MİLAT VE YÜZYIL ( ASIR ) KAVRAMLARI VE KULLANILIŞLARI

 

MİLAT KAVRAMI: 

Bugün dünyanın büyük kısmının kullandığı Miladi takvime başlangıç yani “0” yılı olarak kabul edilen olaydır. Bu takvimdeki son düzenlemeyi Papa 13. Geregorius yaptığı için takvim Hz. İsa’nın doğumu ile başlamaktadır. Zaten Milat kelimesi doğum anlamına gelmektedir. Tarih’te Hz. İsa’nın doğumundan önce gerçekleşen olaylar Milattan önce ( MÖ ), Hz İsa’nın doğumundan sonra meydana gelen olaylar ise Milattan sonra ( MS ) ile gösterilir. öte yandan Milattan önceki bir tarihi mutlaka MÖ ile belirtmek zorundayken Milattan sonrası için böyle bir zorunluluk yoktur. 

Ayrıca Şu noktalara dikkat etmeliyiz:

  • Milattan Önceki tarihler, rakamsal değerler açısından günümüzden uzaklaştıkça büyümektedir.
  • Milattan sonra ise rakamlar büyüdükçe günümüze yaklaşmaktadır.
  • Milattan önceki iki tarih arasındaki farkı bulmak için iki rakam birbirinden çıkarılır.
  • Milattan önceki iki tarih arasındaki farkı bulmak için iki rakam birbirinden çıkarılır.
  • Tarihlerin biri milattan önce, diğeri milattan sonra ise aralarındaki farkı bulmak için bu rakamı toplarız.

 

YÜZYIL (ASIR) KAVRAMI: 

Zamanı daha kolay algılayabilmek, tarihi daha kolay araştırıp öğretebilmek (Tıpkı çağ kavramı gibi) için takvim yüzer yıllık dilimlere ayrılmıştır. yüzyıl konusunda hepimizin yaşadığı en büyük sıkıntı takvimin “0” dan başlaması ve ilk yüzyılın “0” ile “99” arasında yaşanmış olmasıdır. bu yüzden yapmamız gereken bir rakamı yüze bölüp bir eklemektir.

 

PRATİK YOL:

  • Bir tarihin son iki rakamını yok sayıp +1 ekliyoruz.

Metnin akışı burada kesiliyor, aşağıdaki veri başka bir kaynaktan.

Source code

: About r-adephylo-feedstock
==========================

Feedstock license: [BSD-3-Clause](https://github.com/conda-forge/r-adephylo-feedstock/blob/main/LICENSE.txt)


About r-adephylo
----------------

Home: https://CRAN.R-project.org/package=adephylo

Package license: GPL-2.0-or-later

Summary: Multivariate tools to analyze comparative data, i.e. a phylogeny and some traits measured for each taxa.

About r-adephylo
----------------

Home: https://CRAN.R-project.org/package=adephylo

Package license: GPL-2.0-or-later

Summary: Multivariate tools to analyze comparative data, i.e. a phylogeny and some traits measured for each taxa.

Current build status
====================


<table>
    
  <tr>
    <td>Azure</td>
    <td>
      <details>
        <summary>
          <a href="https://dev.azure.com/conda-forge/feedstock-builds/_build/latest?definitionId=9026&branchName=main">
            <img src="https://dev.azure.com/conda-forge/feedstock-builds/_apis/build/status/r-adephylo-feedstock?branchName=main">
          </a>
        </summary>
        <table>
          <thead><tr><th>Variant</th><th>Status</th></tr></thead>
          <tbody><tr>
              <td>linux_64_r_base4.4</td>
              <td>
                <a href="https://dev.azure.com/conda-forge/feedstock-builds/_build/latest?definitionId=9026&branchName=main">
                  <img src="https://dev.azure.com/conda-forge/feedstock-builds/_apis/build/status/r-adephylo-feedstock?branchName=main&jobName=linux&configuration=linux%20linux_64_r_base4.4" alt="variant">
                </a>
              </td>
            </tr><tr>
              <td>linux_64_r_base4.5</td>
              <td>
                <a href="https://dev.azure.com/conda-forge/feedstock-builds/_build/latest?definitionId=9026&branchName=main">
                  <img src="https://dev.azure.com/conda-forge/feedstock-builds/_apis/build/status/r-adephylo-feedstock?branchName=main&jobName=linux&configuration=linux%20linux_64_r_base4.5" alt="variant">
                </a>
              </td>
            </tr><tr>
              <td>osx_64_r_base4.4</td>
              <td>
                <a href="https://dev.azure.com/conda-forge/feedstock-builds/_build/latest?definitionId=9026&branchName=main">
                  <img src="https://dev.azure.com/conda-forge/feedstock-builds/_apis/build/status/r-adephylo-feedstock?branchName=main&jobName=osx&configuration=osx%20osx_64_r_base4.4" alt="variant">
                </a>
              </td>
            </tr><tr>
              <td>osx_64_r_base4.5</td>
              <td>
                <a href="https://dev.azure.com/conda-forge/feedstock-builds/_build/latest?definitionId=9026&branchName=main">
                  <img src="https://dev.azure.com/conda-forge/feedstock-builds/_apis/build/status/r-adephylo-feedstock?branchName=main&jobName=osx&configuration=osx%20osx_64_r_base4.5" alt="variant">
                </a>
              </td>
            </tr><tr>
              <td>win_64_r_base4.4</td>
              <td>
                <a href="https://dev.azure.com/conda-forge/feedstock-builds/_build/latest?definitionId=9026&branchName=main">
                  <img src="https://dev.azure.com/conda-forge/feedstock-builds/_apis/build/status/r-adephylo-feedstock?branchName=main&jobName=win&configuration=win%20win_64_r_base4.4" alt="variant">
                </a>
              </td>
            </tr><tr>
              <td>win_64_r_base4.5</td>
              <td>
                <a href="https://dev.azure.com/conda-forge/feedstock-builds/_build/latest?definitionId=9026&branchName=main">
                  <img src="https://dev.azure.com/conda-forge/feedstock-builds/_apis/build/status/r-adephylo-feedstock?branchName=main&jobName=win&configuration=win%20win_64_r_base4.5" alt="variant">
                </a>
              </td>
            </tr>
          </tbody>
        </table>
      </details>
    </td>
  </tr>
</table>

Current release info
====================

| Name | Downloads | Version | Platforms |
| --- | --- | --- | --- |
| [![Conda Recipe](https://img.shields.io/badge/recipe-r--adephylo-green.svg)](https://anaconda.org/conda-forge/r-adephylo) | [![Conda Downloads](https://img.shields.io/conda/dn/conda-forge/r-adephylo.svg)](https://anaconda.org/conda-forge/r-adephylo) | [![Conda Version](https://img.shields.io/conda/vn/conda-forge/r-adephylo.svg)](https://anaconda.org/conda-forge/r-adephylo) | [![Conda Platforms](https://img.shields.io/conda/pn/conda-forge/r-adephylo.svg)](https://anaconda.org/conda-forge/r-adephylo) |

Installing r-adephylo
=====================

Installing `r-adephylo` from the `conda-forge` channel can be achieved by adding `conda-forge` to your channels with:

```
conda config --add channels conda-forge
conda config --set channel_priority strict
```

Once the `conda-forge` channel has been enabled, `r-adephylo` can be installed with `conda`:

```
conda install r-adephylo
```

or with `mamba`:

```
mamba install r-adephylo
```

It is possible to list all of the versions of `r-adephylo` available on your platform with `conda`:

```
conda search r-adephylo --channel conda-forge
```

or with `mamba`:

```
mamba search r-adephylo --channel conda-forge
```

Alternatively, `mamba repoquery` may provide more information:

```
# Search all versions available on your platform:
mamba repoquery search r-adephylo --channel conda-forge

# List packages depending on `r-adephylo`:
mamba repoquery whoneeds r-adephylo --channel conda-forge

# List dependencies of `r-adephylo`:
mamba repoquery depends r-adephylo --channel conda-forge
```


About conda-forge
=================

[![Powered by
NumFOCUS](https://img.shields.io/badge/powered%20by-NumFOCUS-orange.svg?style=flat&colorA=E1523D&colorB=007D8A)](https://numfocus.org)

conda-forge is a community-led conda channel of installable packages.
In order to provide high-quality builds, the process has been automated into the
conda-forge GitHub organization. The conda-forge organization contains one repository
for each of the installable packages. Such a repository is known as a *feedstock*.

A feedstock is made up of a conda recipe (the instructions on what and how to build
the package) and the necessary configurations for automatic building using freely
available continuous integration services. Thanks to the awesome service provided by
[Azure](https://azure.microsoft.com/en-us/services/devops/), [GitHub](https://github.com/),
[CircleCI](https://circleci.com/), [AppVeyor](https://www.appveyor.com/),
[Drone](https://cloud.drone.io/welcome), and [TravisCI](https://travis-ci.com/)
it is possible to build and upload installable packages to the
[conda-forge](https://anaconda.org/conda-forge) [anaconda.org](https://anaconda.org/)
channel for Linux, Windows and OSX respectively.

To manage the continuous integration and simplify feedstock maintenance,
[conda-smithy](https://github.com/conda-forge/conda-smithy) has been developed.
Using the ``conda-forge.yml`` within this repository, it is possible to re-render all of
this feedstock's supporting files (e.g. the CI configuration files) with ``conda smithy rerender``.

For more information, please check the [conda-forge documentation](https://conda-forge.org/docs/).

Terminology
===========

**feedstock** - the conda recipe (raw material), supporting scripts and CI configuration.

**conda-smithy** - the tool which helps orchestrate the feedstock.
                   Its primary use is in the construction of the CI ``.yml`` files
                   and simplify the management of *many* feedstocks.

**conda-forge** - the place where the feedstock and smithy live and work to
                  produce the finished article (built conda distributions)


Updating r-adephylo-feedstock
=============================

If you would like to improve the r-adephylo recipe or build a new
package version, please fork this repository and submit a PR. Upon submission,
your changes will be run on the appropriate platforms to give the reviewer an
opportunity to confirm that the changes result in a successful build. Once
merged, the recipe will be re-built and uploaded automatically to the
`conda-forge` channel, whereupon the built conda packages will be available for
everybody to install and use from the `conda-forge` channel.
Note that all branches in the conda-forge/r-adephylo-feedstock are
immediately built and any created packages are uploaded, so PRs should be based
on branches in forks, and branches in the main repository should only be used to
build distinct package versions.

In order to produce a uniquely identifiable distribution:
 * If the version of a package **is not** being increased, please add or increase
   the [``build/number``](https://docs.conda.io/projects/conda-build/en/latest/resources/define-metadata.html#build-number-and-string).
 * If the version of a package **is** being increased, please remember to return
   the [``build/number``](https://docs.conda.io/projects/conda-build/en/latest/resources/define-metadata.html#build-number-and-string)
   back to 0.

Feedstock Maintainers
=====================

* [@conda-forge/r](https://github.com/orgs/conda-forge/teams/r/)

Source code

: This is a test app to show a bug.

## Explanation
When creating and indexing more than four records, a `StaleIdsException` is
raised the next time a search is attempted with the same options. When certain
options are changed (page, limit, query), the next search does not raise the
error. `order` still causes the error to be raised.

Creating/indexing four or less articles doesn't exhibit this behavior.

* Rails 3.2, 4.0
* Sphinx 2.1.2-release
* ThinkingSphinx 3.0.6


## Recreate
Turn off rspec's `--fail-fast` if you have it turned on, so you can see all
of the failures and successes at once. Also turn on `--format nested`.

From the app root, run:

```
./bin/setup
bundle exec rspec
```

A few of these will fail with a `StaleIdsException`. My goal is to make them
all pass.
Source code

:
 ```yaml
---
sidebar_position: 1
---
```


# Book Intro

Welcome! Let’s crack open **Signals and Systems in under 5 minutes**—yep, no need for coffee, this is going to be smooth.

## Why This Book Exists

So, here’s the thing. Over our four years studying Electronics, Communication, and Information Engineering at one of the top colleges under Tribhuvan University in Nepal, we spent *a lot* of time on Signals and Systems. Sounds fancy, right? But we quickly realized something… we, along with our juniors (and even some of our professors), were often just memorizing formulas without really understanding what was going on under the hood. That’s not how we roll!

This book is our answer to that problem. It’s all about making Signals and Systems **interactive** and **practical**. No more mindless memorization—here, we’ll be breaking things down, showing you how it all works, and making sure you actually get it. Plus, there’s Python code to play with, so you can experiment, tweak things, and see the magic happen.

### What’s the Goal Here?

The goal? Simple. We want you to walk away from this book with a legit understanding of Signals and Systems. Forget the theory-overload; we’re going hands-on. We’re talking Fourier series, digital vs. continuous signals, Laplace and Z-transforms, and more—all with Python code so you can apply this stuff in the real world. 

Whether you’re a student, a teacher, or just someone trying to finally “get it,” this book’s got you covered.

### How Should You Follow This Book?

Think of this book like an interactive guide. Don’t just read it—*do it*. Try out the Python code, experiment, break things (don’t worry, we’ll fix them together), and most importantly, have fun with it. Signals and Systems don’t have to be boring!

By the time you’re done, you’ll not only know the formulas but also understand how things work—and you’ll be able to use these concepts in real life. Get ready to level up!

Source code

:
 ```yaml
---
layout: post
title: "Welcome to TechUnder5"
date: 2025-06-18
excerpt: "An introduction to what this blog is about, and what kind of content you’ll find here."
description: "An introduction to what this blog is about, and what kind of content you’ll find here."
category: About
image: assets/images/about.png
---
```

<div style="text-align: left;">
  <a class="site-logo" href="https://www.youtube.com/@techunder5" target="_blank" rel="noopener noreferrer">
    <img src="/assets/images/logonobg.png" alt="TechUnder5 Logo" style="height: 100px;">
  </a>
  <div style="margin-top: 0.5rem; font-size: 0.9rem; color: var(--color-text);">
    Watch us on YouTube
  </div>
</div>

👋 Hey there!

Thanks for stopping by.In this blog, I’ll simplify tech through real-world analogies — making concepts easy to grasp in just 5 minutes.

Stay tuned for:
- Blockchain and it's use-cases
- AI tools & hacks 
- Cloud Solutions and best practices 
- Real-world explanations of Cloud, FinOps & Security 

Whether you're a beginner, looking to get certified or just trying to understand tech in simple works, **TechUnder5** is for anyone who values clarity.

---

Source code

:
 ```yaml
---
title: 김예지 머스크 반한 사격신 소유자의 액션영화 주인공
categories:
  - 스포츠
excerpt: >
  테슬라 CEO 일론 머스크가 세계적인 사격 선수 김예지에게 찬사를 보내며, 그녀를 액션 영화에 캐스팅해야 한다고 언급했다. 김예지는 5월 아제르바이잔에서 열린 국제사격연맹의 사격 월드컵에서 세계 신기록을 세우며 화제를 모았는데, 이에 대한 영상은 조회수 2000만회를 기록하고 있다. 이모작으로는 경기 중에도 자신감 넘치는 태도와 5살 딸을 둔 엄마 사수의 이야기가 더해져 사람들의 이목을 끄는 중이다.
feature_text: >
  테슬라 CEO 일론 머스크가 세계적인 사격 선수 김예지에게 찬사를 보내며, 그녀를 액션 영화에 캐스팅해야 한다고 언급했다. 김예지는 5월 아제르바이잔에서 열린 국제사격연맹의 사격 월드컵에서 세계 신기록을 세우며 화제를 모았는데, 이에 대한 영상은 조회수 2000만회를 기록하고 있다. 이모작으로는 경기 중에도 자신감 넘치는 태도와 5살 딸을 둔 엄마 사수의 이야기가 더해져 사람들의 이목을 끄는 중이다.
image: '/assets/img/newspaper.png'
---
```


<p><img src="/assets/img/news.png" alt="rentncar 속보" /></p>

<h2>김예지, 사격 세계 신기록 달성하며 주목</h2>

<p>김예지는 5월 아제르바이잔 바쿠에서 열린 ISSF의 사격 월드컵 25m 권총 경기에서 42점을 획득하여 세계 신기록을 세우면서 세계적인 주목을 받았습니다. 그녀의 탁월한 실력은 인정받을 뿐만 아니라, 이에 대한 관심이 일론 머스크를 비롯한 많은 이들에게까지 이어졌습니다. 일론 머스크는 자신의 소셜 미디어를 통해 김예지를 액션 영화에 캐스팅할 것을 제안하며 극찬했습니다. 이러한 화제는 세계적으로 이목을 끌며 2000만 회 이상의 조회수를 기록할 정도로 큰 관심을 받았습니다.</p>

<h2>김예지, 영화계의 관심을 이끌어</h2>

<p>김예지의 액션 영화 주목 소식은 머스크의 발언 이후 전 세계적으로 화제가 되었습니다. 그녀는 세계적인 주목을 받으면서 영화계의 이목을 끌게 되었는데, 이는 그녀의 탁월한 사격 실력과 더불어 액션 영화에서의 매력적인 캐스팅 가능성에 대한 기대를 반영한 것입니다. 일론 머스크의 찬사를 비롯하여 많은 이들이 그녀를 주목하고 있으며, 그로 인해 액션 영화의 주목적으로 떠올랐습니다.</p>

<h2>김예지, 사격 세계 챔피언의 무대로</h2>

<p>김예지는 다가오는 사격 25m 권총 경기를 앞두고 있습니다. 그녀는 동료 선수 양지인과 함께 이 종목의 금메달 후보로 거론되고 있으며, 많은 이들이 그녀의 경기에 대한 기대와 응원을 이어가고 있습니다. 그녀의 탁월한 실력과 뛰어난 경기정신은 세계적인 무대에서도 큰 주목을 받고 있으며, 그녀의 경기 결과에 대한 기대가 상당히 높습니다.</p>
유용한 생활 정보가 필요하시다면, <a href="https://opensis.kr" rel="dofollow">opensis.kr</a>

Örneğin: 1879 tarihi 18 + 1 = 19. Yüzyıl

                 751 tarihi 7+1= 8.Yüzyıl

                 2020 tarihi 20+1= 21. Yüzyıl

  • Milattan önce yüzyılı bulurken değişen hiçbir şey yoktur. Yine aynı işlemi yaparız.

Örneğin: MÖ 1879 tarihi 18+1=19. Yüzyıl

               MÖ   751 tarihi 7+1= 8.Yüzyıl

               MÖ 2020 tarihi 20+1= 21. Yüzyıl

  • Yüzyılların yarı ve çeyreklerini ise aşağıdaki tablodaki şekilde belirleriz.

 

E. TARİH YAZICILIĞI

 

BELLİ BAŞLI TARİH YAZICILIĞI TÜRLERİ

 

1) Hikâyeci (Nakilci) Tarih:

  • Yer ve zaman belirtilir,
  • Fakat neden-sonuç üzerinde durulmaz.
  • Olaylar efsanelerle dolu, masal türü bilgiler içerir.
  • Hikâyeci tarih çeşidi M.Ö. 5.Yüzyılda Herodot’la başlar.

2)Kronik (Yıllık) Tarih:

  • Olaylar arasında bağlantı kurulmadan her yılın olayları sırasıyla yazılır.
  • Hititler’ de ki Anallar bu tarih çeşidine örnektir.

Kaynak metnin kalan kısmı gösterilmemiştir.